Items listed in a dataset
_ _ _ _ _ _ _
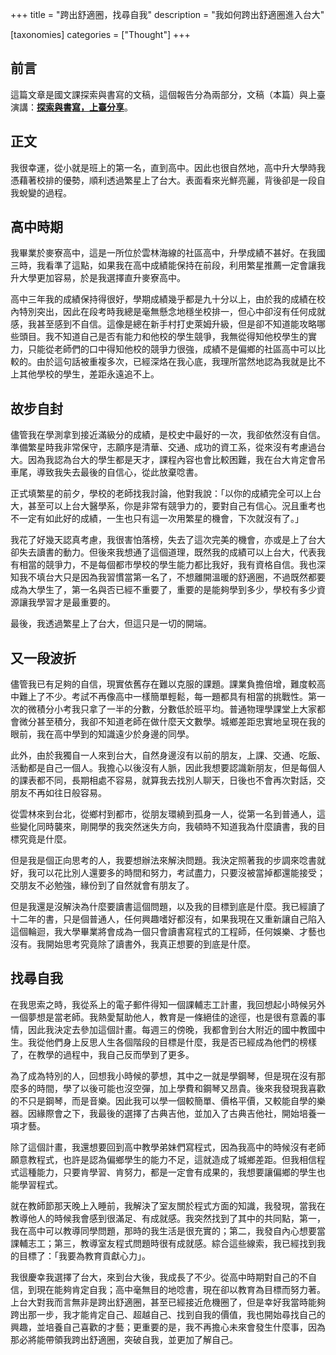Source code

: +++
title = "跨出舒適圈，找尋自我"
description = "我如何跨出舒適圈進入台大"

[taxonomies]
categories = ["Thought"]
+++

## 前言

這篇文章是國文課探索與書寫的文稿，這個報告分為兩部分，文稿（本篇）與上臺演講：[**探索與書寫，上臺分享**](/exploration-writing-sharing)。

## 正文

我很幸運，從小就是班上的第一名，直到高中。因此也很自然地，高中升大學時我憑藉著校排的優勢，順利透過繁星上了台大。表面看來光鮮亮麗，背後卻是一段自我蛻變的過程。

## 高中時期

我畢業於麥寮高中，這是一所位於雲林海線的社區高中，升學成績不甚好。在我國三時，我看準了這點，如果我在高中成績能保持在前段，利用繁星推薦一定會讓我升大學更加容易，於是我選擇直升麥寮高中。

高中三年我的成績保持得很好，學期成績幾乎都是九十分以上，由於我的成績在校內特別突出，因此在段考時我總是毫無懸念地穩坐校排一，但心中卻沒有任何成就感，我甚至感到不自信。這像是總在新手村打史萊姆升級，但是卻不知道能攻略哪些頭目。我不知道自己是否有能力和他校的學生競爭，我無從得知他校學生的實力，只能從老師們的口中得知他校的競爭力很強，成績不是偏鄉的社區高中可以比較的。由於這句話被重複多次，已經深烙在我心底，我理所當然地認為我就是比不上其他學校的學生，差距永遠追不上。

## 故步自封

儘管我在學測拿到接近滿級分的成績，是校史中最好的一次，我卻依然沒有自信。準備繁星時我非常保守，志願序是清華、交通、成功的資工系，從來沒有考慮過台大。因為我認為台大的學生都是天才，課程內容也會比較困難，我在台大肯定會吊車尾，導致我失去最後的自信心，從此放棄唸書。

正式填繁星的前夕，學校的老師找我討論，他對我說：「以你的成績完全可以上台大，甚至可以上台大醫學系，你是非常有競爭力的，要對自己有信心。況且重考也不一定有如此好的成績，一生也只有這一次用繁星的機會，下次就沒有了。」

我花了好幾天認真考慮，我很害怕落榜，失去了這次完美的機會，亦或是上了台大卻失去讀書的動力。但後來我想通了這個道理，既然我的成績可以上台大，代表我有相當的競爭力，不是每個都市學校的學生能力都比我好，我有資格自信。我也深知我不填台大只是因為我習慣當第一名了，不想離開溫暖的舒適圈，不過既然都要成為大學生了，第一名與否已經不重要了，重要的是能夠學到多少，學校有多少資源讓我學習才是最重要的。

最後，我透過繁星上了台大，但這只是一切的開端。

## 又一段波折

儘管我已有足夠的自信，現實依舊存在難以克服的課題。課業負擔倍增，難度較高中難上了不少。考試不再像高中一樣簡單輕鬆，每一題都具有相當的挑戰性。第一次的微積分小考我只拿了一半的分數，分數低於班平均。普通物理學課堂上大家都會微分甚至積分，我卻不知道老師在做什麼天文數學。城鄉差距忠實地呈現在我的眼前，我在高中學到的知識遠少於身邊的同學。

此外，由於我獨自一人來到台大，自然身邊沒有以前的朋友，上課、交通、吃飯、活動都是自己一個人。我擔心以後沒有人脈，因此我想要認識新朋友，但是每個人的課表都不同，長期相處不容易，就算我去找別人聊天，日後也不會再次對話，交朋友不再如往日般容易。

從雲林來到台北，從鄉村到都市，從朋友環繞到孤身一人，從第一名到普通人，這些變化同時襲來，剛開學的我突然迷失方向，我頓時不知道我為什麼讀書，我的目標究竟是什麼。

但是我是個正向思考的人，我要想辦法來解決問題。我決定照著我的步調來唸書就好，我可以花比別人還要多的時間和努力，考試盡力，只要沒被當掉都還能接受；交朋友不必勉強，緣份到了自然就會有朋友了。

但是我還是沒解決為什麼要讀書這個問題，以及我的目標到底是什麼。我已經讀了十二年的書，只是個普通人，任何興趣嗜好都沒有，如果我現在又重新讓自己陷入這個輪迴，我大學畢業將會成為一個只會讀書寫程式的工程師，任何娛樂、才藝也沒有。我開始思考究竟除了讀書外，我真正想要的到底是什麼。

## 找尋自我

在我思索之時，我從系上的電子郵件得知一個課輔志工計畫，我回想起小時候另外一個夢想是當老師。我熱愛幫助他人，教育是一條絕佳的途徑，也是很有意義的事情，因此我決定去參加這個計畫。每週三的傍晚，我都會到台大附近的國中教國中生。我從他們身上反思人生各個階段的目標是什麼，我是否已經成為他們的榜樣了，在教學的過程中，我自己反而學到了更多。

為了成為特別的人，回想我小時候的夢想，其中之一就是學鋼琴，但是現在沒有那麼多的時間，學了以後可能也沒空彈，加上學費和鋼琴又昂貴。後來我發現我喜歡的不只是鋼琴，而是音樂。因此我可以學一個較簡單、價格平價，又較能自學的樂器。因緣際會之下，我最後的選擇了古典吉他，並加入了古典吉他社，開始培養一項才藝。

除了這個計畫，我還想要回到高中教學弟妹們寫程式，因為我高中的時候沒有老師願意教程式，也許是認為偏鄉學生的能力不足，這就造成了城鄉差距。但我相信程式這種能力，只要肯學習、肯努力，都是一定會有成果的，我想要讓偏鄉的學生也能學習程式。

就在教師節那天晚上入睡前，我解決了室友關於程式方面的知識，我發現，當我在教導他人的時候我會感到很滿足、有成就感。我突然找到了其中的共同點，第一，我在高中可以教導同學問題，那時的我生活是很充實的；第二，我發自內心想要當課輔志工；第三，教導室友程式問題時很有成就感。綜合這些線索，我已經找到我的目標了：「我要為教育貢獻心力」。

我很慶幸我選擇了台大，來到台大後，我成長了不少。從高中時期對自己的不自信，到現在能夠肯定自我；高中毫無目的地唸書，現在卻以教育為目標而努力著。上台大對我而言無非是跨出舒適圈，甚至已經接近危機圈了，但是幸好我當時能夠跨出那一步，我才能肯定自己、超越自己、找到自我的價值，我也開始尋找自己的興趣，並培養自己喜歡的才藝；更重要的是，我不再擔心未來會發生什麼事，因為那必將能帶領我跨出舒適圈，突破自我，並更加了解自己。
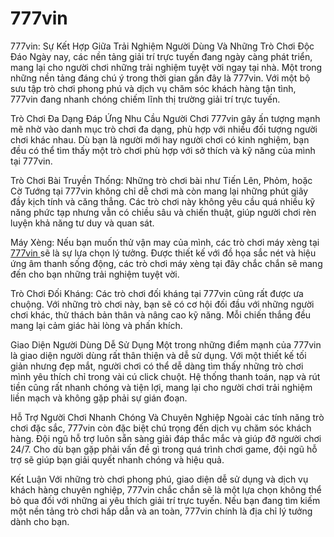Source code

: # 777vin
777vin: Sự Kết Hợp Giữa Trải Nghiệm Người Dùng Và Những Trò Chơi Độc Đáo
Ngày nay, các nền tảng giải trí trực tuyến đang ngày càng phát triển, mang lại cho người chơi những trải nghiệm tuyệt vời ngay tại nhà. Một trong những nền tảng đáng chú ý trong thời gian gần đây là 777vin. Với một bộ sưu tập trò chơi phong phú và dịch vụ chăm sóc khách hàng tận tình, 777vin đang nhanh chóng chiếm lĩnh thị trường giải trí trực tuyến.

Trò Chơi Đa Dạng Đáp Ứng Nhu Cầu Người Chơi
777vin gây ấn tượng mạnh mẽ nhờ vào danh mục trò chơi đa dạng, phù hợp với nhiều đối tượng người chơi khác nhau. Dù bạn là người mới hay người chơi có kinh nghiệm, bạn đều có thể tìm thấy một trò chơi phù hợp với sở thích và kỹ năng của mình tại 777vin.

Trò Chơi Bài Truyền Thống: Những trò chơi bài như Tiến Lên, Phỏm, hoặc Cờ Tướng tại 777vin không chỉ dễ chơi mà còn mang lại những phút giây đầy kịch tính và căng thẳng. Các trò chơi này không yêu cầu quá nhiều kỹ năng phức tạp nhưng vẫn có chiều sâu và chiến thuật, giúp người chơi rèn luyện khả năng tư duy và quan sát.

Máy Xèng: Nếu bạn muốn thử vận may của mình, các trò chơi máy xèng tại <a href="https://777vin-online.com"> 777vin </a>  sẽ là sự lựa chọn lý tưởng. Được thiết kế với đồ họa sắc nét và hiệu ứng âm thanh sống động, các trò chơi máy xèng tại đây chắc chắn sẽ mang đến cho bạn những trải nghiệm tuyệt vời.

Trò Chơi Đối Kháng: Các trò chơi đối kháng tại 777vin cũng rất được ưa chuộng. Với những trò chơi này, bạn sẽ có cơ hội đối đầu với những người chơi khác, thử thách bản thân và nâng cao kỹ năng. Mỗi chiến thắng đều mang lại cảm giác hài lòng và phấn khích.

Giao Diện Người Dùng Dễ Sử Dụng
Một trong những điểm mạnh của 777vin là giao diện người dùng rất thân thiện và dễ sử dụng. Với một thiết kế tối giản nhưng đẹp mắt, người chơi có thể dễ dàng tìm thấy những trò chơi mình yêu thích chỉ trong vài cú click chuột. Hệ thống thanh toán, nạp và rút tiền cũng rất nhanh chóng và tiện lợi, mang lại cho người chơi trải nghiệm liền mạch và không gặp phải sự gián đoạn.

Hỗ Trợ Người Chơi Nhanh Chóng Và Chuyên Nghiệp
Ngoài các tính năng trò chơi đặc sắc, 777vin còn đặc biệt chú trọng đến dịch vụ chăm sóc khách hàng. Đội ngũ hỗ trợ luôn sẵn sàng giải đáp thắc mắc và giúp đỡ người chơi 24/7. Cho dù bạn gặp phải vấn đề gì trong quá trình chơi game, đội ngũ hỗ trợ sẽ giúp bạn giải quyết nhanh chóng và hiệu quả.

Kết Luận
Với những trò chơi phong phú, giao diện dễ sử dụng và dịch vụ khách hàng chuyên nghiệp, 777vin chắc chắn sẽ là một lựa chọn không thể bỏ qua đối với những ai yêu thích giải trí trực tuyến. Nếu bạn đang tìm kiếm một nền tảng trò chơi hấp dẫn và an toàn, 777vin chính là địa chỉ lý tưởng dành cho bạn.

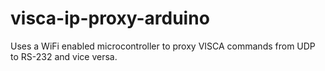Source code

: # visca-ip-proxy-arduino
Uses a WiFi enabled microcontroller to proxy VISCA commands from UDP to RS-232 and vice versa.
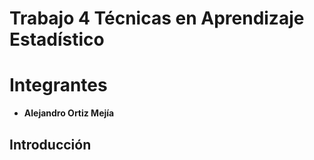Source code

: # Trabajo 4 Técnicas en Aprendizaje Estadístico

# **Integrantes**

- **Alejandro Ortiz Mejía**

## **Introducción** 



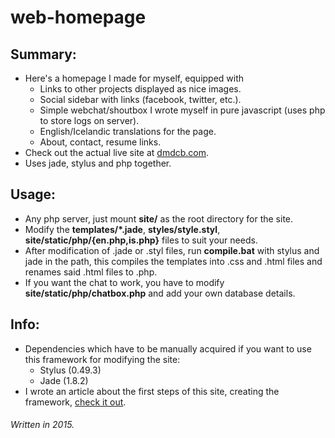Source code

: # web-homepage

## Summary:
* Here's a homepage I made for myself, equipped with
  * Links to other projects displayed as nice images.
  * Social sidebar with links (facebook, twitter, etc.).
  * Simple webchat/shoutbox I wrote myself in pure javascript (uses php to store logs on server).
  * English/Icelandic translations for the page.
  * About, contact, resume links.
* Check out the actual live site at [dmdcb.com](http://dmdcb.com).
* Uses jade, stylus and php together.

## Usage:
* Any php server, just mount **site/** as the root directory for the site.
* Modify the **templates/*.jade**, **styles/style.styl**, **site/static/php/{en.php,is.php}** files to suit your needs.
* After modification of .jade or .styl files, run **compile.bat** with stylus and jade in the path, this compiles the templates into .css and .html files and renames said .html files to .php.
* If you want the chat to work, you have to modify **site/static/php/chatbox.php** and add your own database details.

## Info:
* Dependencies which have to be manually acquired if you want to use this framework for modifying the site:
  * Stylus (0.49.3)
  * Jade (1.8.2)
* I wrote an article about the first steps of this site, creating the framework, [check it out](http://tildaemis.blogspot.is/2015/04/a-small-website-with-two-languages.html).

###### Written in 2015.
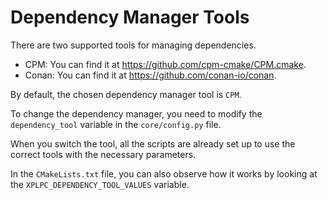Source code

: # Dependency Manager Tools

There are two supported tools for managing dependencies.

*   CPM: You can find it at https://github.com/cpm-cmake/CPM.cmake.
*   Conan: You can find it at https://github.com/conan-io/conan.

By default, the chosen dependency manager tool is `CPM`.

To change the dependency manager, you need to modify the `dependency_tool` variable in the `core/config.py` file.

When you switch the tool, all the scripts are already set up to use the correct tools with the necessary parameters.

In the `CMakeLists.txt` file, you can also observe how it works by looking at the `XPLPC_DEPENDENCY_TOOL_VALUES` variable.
_ _ _ _ _ _ _
■ What you need to do: Go through the entries and filter for lines holding the word "myself"; copy each match.

■ Finished task:
* Here's a homepage I made for myself, equipped with
  * Simple webchat/shoutbox I wrote myself in pure javascript (uses php to store logs on server).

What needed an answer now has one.